In 2008, the Sons of Maxwell, a rock group led by David Carroll, witnessed baggage handlers throwing their guitars on the tarmac whilst waiting to board a United Airlines flight to Chicago. On arrival, Carrolls’ $3,500 Taylor guitar had been broken. Despite claiming that the guitar had lost some of its unique sound through the bad handling, was simply asking for $1,200 to repair his guitar. He pursued compensation from United Airlines for 9 months, but fault was denied as well as any assistance or compensation to Carroll – the airline even rejected the idea of an apology!

In reaction to his feelings of utter dissatisfaction with the handling of this reasonable ask from United Airlines, he wrote a song about the incident and posted the music video on YouTube. After three days, it had received over 500,000 views and some serious iTunes popularity (it has now reached almost 12 million views on YouTube!). Carroll then wrote two more modest hits about the incident and United Airlines.

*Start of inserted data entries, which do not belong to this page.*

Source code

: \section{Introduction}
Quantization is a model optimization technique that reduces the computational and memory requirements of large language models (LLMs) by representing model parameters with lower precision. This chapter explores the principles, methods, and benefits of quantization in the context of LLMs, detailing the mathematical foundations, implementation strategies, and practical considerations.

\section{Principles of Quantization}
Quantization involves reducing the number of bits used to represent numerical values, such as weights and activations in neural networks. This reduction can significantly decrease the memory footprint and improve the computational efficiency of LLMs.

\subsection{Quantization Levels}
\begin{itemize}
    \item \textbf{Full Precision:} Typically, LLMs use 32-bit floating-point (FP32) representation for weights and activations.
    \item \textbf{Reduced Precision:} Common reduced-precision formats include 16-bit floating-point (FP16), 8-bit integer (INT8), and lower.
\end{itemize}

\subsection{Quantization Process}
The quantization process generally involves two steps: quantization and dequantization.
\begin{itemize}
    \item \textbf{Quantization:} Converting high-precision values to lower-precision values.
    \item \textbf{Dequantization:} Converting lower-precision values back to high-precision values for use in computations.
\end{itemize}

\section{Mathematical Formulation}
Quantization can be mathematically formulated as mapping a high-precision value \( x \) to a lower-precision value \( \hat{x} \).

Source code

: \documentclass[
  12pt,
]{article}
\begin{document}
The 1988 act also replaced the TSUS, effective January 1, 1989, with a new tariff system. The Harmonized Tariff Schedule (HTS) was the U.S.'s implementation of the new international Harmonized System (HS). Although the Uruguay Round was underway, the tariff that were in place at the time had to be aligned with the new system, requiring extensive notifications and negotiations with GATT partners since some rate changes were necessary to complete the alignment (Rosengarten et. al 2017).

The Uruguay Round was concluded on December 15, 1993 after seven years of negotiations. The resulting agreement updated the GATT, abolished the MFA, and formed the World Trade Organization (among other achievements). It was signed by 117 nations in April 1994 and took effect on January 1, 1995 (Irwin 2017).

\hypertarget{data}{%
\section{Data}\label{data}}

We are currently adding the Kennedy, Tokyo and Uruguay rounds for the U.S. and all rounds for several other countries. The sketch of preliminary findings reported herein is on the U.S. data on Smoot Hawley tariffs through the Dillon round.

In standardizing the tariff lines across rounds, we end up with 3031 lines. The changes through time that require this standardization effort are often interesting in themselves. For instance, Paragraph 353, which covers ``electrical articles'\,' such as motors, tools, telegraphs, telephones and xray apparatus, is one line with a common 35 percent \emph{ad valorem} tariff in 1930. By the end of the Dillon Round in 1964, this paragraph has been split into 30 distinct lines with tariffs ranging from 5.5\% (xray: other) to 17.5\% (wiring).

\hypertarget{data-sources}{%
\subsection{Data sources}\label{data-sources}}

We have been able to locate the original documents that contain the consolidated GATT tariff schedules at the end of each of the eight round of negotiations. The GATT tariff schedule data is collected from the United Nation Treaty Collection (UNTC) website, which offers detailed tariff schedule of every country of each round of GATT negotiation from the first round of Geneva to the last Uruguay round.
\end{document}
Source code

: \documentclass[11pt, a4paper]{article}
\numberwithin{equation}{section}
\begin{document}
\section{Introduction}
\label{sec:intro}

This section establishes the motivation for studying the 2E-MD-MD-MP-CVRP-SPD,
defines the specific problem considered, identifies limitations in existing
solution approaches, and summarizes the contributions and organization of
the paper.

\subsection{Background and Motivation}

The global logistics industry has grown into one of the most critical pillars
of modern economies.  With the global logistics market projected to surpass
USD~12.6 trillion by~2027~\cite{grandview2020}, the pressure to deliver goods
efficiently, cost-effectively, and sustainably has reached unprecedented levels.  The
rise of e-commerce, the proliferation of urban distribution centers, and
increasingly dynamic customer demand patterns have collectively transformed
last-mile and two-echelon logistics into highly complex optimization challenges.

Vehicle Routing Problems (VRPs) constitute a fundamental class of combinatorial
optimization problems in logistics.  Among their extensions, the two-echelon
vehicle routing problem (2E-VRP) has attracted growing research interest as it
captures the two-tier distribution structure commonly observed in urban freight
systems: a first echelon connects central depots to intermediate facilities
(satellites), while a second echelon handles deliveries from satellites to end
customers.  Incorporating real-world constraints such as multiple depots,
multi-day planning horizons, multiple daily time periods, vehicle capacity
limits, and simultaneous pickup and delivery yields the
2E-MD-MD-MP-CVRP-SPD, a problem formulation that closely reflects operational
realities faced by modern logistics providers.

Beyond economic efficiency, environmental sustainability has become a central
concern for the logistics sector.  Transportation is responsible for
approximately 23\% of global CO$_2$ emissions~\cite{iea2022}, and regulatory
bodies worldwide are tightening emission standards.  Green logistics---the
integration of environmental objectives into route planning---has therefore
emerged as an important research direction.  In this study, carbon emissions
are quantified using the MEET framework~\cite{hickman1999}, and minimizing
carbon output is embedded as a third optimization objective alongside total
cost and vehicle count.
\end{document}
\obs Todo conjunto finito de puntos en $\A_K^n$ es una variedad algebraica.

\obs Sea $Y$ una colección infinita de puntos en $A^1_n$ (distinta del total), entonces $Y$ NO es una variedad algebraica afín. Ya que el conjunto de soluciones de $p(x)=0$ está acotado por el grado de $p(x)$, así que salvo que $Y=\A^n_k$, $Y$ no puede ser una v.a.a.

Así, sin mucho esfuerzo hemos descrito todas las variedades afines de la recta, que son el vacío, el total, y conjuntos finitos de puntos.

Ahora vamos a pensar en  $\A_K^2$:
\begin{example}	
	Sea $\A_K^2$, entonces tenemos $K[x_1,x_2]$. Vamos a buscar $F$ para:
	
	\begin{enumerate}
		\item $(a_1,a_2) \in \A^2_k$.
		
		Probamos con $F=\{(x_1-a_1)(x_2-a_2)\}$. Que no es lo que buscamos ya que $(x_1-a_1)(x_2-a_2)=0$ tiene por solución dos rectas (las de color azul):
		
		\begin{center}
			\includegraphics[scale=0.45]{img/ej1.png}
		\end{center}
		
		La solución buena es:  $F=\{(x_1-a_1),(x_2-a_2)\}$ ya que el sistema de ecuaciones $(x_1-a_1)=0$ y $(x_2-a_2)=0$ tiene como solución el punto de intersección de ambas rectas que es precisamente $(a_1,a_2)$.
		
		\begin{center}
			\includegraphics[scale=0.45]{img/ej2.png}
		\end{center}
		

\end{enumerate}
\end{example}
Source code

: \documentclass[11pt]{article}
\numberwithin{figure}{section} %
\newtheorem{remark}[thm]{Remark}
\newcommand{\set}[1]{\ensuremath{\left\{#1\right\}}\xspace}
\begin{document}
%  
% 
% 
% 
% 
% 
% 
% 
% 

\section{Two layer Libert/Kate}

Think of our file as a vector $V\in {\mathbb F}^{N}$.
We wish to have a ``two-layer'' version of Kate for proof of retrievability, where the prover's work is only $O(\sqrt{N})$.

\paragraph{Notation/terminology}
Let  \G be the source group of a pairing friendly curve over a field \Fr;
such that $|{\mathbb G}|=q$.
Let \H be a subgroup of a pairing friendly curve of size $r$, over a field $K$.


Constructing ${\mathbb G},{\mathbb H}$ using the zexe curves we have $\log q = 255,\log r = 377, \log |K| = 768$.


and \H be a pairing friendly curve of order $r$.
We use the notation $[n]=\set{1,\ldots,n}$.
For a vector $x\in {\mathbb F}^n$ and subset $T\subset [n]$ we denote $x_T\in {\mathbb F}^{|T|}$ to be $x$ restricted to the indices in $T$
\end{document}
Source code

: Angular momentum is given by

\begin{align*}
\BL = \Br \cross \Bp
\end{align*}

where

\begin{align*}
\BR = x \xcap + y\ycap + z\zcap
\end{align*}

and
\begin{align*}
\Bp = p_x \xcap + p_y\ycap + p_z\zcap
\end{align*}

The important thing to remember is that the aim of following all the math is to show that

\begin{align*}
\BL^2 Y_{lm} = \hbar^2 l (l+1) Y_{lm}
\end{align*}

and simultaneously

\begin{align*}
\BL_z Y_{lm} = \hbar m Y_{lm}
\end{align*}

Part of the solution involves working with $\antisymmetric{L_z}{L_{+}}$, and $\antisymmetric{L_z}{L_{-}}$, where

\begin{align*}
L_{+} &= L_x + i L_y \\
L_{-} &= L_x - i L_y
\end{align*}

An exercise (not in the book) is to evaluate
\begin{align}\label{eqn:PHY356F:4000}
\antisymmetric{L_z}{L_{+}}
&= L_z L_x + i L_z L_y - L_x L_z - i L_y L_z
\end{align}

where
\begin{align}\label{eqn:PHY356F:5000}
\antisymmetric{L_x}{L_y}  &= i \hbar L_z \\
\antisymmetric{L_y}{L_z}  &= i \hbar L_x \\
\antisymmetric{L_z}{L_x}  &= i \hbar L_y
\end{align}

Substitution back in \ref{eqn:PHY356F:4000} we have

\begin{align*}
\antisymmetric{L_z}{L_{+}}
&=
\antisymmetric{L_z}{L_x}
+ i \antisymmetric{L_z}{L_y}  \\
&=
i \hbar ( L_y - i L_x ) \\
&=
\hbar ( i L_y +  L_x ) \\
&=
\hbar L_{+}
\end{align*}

Within the first day, United Airlines apologised through Twitter. However, no mention was made on Facebook or their public release Facebook tab. United Airlines also failed to respond to any negative comments on their YouTube channel, and as a result negative sentiment quickly increased. Eventually, the airline made amends by donating $3,000 to the Thelonious Monk Jazz Institute, as Carroll requested, however no resulting improvement was seen in luggage handling.

Carroll eventually began giving speeches on customer service to corporations around the country. He even flew United Airlines again, though the airline lost his luggage on a flight to Denver! Social media Today concluded that “United Airlines did follow the first rule of crisis communications by apologizing and trying to make amends.  It’s their failure to leverage and integrate their online channels that is at issue.”

From this mess of a Social media PR story, three lessons can be learnt. Firstly, using owned media could have saved the airline a large amount of negativity. They own the Facebook page and YouTube channel however failed to handle the situation at all on either of these sites; and paid the price.

Secondly, immediate response can stop the large outbreak of negativity before it even happens. How many millions of negative comments on YouTube need to be posted to get a company response? In the ideal world – only one. Immediate response on all channels will let the community know that you have dealt with the issue and then you will not have to deal with the issue. As a result, people will not retaliate as much against the initial scenario as a resolution has been reached.

Finally, it is important for companies to understand that sometimes change needs to be made. If this meant that United Airlines reviewed baggage handling procedure, then so be it. This change would have led to a much better outcome to the situation.

Good customer service doesn’t always stay with us, but bad customer service does.